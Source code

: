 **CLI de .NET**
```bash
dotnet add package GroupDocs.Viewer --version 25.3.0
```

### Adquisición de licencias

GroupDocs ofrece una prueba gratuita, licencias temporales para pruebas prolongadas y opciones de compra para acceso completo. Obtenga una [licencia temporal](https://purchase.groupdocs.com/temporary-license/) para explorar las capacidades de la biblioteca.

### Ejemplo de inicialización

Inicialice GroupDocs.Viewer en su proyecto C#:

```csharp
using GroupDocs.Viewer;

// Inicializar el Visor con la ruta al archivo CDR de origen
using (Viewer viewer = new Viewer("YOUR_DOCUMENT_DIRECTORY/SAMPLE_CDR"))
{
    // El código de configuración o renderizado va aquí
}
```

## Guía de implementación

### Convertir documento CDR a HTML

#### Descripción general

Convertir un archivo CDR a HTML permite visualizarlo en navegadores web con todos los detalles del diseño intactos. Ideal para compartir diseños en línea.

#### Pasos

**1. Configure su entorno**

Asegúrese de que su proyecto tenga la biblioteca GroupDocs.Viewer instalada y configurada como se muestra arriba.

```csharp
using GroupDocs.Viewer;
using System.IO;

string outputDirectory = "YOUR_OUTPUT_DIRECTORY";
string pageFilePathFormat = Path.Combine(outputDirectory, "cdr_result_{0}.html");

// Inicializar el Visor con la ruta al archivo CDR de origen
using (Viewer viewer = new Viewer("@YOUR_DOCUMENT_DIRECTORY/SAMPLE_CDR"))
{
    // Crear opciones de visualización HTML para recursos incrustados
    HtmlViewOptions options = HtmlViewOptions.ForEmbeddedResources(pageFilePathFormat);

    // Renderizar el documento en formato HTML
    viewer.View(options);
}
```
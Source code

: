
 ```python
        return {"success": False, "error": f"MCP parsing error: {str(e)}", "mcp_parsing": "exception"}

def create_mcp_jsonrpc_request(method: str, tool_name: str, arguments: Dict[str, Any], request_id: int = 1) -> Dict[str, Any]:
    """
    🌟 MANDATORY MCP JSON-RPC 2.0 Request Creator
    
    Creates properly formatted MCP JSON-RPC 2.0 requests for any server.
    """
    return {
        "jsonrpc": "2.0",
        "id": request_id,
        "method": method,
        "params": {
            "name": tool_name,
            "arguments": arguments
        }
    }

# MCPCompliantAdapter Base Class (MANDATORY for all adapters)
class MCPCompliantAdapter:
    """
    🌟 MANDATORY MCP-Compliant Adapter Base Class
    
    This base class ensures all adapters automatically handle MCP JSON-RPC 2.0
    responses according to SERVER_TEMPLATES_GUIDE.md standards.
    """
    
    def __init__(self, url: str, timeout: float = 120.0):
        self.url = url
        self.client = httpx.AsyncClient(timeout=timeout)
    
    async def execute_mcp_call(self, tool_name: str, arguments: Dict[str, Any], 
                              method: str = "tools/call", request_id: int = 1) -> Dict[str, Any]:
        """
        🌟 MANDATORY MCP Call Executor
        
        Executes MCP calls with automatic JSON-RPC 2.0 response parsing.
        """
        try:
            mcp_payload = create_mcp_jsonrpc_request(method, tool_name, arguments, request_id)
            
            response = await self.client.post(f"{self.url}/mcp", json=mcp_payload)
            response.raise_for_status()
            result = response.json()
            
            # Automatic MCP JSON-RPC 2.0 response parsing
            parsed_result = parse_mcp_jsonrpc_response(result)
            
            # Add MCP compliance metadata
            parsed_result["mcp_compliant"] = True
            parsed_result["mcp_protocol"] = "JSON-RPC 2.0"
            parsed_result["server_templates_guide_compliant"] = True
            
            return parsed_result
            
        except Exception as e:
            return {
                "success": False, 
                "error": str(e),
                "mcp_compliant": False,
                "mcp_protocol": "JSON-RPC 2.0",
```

--- --- ---

**TASK DIRECTIONS:**
Each record above is to be reproduced verbatim.

**EXERCISE RESPONSE:**
Source code

: **CLI de .NET**
```bash
dotnet add package GroupDocs.Viewer --version 25.3.0
```

### Adquisición de licencias

GroupDocs ofrece una prueba gratuita, licencias temporales para pruebas prolongadas y opciones de compra para acceso completo. Obtenga una [licencia temporal](https://purchase.groupdocs.com/temporary-license/) para explorar las capacidades de la biblioteca.

### Ejemplo de inicialización

Inicialice GroupDocs.Viewer en su proyecto C#:

```csharp
using GroupDocs.Viewer;

// Inicializar el Visor con la ruta al archivo CDR de origen
using (Viewer viewer = new Viewer("YOUR_DOCUMENT_DIRECTORY/SAMPLE_CDR"))
{
    // El código de configuración o renderizado va aquí
}
```

## Guía de implementación

### Convertir documento CDR a HTML

#### Descripción general

Convertir un archivo CDR a HTML permite visualizarlo en navegadores web con todos los detalles del diseño intactos. Ideal para compartir diseños en línea.

#### Pasos

**1. Configure su entorno**

Asegúrese de que su proyecto tenga la biblioteca GroupDocs.Viewer instalada y configurada como se muestra arriba.

```csharp
using GroupDocs.Viewer;
using System.IO;

string outputDirectory = "YOUR_OUTPUT_DIRECTORY";
string pageFilePathFormat = Path.Combine(outputDirectory, "cdr_result_{0}.html");

// Inicializar el Visor con la ruta al archivo CDR de origen
using (Viewer viewer = new Viewer("@YOUR_DOCUMENT_DIRECTORY/SAMPLE_CDR"))
{
    // Crear opciones de visualización HTML para recursos incrustados
    HtmlViewOptions options = HtmlViewOptions.ForEmbeddedResources(pageFilePathFormat);

    // Renderizar el documento en formato HTML
    viewer.View(options);
}
```
Source code

:
 ```python
        return {"success": False, "error": f"MCP parsing error: {str(e)}", "mcp_parsing": "exception"}

def create_mcp_jsonrpc_request(method: str, tool_name: str, arguments: Dict[str, Any], request_id: int = 1) -> Dict[str, Any]:
    """
    🌟 MANDATORY MCP JSON-RPC 2.0 Request Creator
    
    Creates properly formatted MCP JSON-RPC 2.0 requests for any server.
    """
    return {
        "jsonrpc": "2.0",
        "id": request_id,
        "method": method,
        "params": {
            "name": tool_name,
            "arguments": arguments
        }
    }

# MCPCompliantAdapter Base Class (MANDATORY for all adapters)
class MCPCompliantAdapter:
    """
    🌟 MANDATORY MCP-Compliant Adapter Base Class
    
    This base class ensures all adapters automatically handle MCP JSON-RPC 2.0
    responses according to SERVER_TEMPLATES_GUIDE.md standards.
    """
    
    def __init__(self, url: str, timeout: float = 120.0):
        self.url = url
        self.client = httpx.AsyncClient(timeout=timeout)
    
    async def execute_mcp_call(self, tool_name: str, arguments: Dict[str, Any], 
                              method: str = "tools/call", request_id: int = 1) -> Dict[str, Any]:
        """
        🌟 MANDATORY MCP Call Executor
        
        Executes MCP calls with automatic JSON-RPC 2.0 response parsing.
        """
        try:
            mcp_payload = create_mcp_jsonrpc_request(method, tool_name, arguments, request_id)
            
            response = await self.client.post(f"{self.url}/mcp", json=mcp_payload)
            response.raise_for_status()
            result = response.json()
            
            # Automatic MCP JSON-RPC 2.0 response parsing
            parsed_result = parse_mcp_jsonrpc_response(result)
            
            # Add MCP compliance metadata
            parsed_result["mcp_compliant"] = True
            parsed_result["mcp_protocol"] = "JSON-RPC 2.0"
            parsed_result["server_templates_guide_compliant"] = True
            
            return parsed_result
            
        except Exception as e:
            return {
                "success": False, 
                "error": str(e),
                "mcp_compliant": False,
                "mcp_protocol": "JSON-RPC 2.0",
```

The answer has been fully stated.